Partager par courriel
Taille de police
Imprimer la page

(Sherbrooke) Le système de justice est poussé dans ses derniers retranchements dans le cas du pédophile David Girard qui a été condamné jeudi à une peine de deux ans de pénitencier à Sherbrooke.

De son propre aveu au tribunal, le pédophile de 26 ans confesse qu'on ne sait plus quoi faire dans son cas.

«Visiblement, l'accusé représente un risque trop grand. C'est un cas extrêmement triste où le système est poussé dans ses limites. Il y a un manque de ressources alternatives pour des cas comme celui-ci. Le tribunal ne peut ignorer que l'accusé représente une sérieuse menace pour les enfants. Le tribunal se doit de protéger la société et d'isoler le délinquant», estime le juge Érick Vanchestein de la Cour du Québec qui a imposé une peine de pénitencier avec une probation de trois ans où Girard devra respecter de sévères conditions.

C'est un individu désemparé regardant sa mère dans la salle d'audience à plusieurs reprises lors du prononcé de la peine qui a subi le verdict du tribunal.

Déjà condamné par le passé à 27 mois de prison pour des crimes de nature sexuelle, Girard est détenu depuis septembre 2015 après avoir été expulsé de la maison de thérapie où il résidait.

Girard y avait été assigné par le tribunal après avoir brisé des conditions de probation juste avant qu'il commette une nouvelle infraction à caractère sexuel au parc Triest dans l'est de Sherbrooke.

Après des recherches auprès de six ressources spécialisées, aucune d'entre elles n'a voulu s'occuper de David Girard.

Malgré un encadrement et une médication optimale avec six différents produits, la situation de David Girard n'a pas évolué et il représente toujours un risque de récidive important.

Avant de rendre la peine, le juge Vanchestein avait annoncé ses couleurs aux avocats en mentionnant que ce n'était pas tant à la gravité de l'accusation que Girard a reconnue à laquelle il fallait porter attention, un bris de probation, mais la dangerosité de l'individu.

« Ce que je sais du dossier, c'est que dès qu'il va sortir de prison, il va recommencer s'il n'est pas suivi par les policiers. Cet individu ne peut vivre en société, c'est clair. Si demain matin il se retrouve en liberté  il va constituer un danger», estime le juge Vanchestein.

Girard  avait été libéré le 6 juillet 2012 après avoir purgé une pleine peine pour une agression sexuelle sur deux jeunes enfants. 

Puisqu'on craignait qu'il puisse à nouveau commettre des crimes semblables à sa libération de prison, David Girard avait été mis sous surveillance par le Service de police de Sherbrooke (SPS). 

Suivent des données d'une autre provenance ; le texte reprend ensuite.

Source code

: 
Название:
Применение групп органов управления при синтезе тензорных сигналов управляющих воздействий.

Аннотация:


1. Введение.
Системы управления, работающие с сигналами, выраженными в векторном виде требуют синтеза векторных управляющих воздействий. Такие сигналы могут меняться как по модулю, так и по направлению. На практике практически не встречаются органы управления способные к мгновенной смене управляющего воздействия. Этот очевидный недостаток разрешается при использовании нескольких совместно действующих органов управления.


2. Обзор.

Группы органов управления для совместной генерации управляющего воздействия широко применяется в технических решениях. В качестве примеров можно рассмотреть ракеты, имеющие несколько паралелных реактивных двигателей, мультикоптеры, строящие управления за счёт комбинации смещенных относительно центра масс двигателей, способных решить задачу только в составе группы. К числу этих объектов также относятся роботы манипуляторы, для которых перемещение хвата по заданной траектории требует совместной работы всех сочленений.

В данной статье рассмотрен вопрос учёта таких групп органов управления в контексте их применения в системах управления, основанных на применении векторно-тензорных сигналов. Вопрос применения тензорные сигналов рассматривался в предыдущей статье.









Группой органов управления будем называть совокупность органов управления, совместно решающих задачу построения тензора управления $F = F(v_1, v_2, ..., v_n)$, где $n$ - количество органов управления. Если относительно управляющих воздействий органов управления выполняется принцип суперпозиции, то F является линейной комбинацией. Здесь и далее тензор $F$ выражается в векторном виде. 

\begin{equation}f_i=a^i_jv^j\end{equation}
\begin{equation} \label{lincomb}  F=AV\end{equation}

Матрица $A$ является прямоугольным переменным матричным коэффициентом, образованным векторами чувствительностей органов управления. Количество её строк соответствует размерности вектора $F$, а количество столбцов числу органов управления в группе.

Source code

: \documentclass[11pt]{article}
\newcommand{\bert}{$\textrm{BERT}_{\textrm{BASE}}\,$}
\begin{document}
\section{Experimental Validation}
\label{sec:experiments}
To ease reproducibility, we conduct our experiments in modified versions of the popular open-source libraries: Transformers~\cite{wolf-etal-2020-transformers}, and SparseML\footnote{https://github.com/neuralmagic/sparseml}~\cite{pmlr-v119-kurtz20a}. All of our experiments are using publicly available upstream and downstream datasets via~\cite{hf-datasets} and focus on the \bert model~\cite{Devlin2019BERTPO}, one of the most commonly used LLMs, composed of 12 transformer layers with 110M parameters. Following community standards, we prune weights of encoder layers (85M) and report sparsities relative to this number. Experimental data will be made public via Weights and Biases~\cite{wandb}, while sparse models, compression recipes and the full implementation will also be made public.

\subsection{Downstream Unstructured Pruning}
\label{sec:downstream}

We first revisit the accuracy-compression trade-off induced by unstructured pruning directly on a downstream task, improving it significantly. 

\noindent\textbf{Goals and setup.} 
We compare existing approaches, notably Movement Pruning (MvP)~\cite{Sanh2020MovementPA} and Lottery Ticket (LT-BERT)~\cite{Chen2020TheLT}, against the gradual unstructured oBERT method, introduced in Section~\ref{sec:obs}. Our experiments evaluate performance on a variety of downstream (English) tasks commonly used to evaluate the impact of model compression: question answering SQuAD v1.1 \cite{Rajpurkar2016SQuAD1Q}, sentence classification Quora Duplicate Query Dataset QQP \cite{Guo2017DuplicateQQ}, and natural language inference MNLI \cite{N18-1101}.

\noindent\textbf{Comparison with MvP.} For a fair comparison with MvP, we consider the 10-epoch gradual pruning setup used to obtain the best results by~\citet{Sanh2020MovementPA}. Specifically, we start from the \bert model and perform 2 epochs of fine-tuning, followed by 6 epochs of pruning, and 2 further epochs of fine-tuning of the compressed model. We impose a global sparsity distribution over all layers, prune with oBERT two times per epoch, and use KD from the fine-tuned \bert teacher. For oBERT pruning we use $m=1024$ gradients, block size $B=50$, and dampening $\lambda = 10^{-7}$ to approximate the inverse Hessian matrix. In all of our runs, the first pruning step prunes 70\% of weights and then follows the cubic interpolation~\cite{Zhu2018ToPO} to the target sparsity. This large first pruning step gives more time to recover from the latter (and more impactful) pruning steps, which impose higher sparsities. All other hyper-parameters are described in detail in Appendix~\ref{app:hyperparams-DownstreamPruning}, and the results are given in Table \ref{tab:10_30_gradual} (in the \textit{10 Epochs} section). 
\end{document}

L'homme s'était rendu le 15 juillet 2012, au parc Triest dans l'est de Sherbrooke, où l'on retrouve une piscine publique. C'est au moment où ce dernier s'est présenté dans le bâtiment du vestiaire qu'il a été arrêté par des agents du SPS qui le suivaient.

La sentence suspendue lui avait été imposée après de multiples démarches pour trouver la peine appropriée au bris de probation.

Mais voilà qu'il a brisé ses conditions à la maison d'hébergement faisant en sorte de le replonger dans le labyrinthe judiciaire.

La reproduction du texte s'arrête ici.